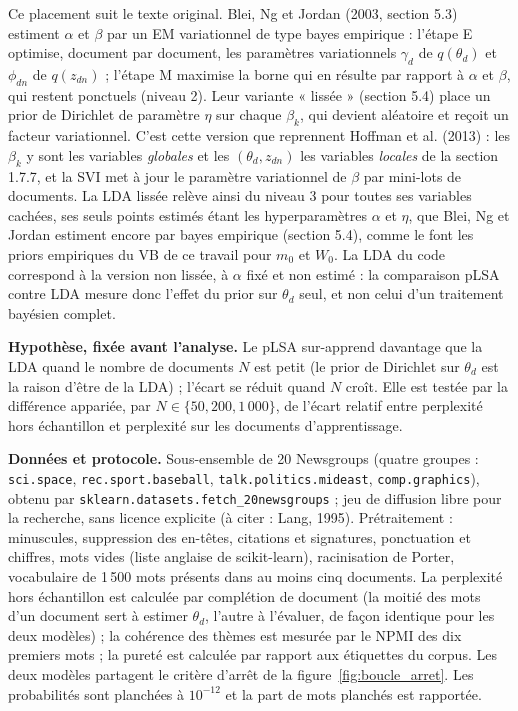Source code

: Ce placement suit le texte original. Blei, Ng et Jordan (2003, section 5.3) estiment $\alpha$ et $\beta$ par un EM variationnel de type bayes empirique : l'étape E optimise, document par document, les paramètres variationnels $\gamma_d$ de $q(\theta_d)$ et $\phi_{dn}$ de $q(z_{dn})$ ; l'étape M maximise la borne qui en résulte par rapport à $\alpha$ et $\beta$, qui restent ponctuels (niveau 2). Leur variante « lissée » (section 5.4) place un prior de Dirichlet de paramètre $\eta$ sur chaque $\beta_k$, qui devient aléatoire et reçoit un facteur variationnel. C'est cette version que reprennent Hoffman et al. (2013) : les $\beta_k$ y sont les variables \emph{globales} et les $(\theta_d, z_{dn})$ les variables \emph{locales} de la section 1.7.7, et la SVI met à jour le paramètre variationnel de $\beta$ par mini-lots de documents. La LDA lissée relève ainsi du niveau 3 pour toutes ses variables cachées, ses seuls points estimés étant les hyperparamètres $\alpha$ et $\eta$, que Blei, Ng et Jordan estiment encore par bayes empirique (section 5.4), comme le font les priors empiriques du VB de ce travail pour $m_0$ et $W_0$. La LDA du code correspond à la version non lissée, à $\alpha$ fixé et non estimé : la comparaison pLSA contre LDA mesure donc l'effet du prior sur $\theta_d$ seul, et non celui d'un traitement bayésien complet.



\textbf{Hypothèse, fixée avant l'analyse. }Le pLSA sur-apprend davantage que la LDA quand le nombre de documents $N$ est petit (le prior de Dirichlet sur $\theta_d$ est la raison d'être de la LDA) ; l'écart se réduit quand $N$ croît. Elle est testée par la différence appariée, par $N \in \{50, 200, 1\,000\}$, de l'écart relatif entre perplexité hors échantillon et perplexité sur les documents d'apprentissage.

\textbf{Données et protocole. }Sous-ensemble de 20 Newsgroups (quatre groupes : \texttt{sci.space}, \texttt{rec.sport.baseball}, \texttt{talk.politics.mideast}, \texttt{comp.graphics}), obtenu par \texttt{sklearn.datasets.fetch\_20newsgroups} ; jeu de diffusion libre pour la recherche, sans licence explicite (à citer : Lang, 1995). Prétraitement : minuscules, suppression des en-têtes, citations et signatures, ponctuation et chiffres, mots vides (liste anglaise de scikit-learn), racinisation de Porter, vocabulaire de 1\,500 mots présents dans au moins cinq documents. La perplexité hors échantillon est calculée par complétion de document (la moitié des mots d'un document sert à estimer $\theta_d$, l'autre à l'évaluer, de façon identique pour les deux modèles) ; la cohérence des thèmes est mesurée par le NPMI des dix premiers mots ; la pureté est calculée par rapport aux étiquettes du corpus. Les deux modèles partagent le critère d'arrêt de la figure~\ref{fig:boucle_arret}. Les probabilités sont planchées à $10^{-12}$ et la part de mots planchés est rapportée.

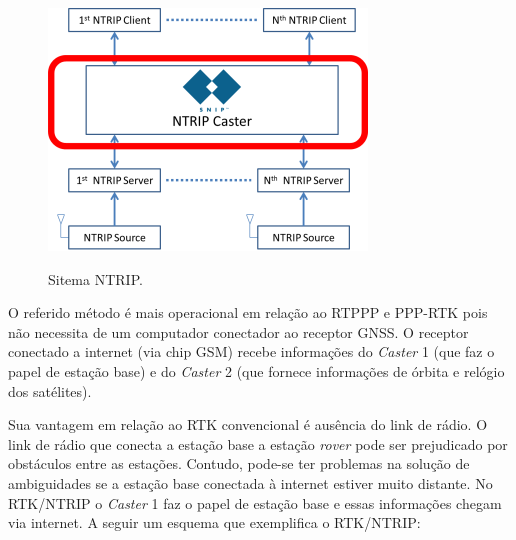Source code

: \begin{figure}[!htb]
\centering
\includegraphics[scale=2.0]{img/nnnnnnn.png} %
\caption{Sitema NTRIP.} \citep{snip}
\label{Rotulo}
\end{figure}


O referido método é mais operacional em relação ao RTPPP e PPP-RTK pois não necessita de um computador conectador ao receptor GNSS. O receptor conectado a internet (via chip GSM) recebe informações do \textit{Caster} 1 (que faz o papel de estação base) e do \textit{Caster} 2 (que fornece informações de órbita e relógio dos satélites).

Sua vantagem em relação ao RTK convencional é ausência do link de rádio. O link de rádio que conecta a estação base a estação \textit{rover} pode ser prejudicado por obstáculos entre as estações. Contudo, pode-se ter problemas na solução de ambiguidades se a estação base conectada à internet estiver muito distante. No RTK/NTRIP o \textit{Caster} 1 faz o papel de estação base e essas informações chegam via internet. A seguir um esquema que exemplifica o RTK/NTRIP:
___
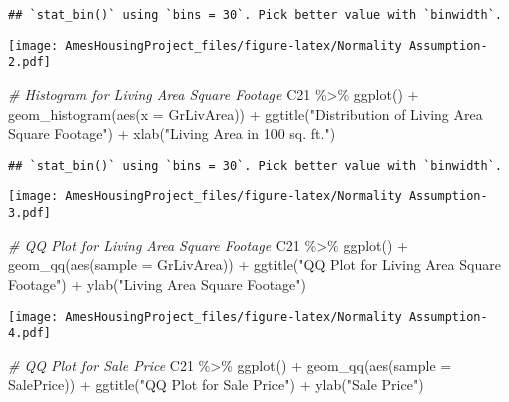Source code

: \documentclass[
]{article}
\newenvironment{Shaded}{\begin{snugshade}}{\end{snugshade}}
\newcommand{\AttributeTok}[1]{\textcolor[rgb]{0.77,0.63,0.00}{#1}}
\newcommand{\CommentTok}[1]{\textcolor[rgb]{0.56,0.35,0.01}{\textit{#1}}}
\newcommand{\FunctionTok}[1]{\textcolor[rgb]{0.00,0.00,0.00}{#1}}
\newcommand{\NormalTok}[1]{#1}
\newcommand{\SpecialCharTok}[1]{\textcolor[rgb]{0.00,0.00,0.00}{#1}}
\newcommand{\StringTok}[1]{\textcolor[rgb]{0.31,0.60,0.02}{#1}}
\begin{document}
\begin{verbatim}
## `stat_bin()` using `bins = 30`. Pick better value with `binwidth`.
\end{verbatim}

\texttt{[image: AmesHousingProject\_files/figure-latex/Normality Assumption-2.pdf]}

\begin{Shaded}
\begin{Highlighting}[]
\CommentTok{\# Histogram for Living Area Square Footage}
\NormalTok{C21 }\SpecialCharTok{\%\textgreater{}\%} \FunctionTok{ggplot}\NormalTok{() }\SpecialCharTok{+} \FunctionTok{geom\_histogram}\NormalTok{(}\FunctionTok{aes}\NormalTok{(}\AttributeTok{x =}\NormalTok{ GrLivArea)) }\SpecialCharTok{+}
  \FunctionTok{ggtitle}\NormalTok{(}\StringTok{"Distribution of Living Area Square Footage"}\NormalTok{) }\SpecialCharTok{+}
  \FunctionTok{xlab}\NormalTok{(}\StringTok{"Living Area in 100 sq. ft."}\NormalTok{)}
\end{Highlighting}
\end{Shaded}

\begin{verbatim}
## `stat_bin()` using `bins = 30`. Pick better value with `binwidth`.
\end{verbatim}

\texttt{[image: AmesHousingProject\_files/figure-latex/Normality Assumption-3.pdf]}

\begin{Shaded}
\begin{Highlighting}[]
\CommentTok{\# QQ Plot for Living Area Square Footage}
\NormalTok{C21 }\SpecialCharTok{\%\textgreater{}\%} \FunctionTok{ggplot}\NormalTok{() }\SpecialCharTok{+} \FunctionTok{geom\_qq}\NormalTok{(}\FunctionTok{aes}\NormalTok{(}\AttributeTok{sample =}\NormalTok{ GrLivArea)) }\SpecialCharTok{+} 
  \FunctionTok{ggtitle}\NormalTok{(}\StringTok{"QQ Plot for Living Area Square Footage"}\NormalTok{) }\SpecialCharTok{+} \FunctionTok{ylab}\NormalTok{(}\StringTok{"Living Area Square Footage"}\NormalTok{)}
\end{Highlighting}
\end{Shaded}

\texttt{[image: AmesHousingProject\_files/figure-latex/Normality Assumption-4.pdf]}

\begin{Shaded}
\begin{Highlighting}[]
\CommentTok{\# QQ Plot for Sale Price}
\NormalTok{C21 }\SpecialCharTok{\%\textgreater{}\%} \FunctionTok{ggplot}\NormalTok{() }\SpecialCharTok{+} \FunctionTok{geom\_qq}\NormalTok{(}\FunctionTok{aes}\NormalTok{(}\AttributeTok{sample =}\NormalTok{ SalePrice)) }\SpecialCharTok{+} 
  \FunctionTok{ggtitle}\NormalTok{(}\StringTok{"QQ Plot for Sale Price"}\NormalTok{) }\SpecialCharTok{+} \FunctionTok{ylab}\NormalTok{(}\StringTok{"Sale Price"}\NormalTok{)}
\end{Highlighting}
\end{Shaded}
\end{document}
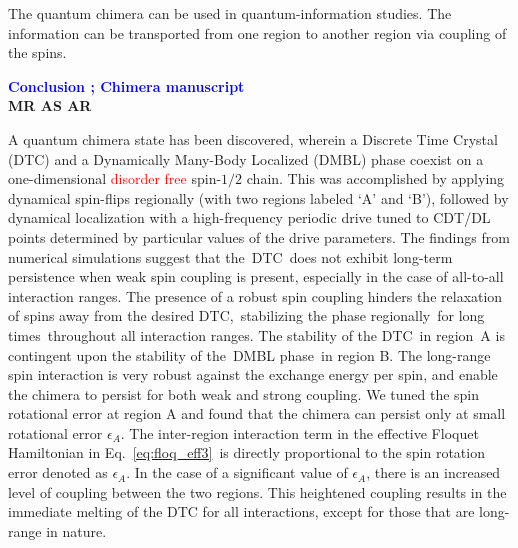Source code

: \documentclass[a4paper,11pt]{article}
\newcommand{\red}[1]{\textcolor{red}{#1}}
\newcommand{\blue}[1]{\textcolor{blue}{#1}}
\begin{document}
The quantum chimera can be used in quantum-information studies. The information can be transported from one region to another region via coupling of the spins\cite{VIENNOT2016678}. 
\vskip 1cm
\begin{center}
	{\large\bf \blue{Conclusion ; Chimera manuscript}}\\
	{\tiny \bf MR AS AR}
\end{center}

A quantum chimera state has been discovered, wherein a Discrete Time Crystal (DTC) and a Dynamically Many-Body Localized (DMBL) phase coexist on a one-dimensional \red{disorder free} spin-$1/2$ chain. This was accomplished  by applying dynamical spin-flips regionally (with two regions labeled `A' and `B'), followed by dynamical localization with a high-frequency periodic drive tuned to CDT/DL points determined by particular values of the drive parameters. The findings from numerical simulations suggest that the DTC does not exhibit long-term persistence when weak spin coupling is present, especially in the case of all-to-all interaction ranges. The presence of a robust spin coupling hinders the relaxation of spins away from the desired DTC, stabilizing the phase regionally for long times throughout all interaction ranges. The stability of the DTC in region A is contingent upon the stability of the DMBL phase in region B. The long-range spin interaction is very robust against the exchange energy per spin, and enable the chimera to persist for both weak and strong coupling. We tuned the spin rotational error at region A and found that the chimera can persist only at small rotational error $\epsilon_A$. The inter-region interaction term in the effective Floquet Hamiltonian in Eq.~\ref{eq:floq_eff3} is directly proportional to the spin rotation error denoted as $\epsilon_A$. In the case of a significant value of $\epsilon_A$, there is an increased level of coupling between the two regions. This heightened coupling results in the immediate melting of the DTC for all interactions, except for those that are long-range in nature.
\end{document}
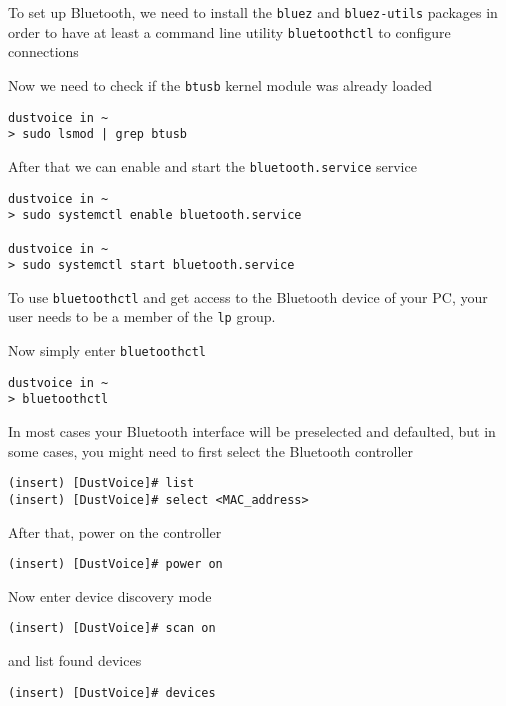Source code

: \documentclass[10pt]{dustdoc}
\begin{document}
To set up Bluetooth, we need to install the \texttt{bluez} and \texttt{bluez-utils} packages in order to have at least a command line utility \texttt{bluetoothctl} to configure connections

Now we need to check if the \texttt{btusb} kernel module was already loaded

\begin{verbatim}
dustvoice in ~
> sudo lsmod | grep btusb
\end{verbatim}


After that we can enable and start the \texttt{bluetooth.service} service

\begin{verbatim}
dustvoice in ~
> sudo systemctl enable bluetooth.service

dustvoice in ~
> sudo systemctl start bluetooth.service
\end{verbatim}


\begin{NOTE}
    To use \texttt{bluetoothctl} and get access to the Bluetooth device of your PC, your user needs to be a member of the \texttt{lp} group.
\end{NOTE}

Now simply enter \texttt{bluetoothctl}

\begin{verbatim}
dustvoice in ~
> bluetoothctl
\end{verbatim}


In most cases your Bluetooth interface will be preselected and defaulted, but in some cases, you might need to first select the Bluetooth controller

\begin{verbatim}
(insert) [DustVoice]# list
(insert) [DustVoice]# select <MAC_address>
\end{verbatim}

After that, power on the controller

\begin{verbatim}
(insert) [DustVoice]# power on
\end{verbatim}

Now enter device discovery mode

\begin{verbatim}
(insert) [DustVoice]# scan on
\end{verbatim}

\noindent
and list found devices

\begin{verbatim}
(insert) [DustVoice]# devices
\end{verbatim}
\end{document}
___
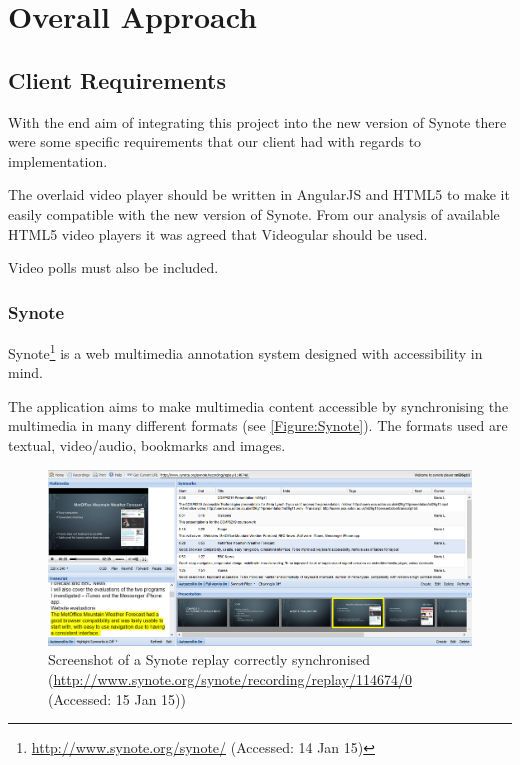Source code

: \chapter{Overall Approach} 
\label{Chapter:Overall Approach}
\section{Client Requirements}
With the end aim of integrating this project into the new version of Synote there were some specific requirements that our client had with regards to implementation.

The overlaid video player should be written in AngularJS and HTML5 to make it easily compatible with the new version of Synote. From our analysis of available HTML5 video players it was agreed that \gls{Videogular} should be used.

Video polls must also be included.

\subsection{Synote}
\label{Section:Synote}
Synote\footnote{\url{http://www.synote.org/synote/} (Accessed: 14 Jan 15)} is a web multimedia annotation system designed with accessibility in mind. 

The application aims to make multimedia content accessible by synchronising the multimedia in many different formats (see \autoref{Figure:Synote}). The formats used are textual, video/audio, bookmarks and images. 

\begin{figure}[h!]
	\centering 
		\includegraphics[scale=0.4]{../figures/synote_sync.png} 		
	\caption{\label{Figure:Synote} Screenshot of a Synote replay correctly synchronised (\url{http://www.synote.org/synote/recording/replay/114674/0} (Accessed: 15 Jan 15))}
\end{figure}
___
> The task
Count the lines of the listing above that include the word "NormalTok" and state the total with nothing else.

> Result for this exercise
8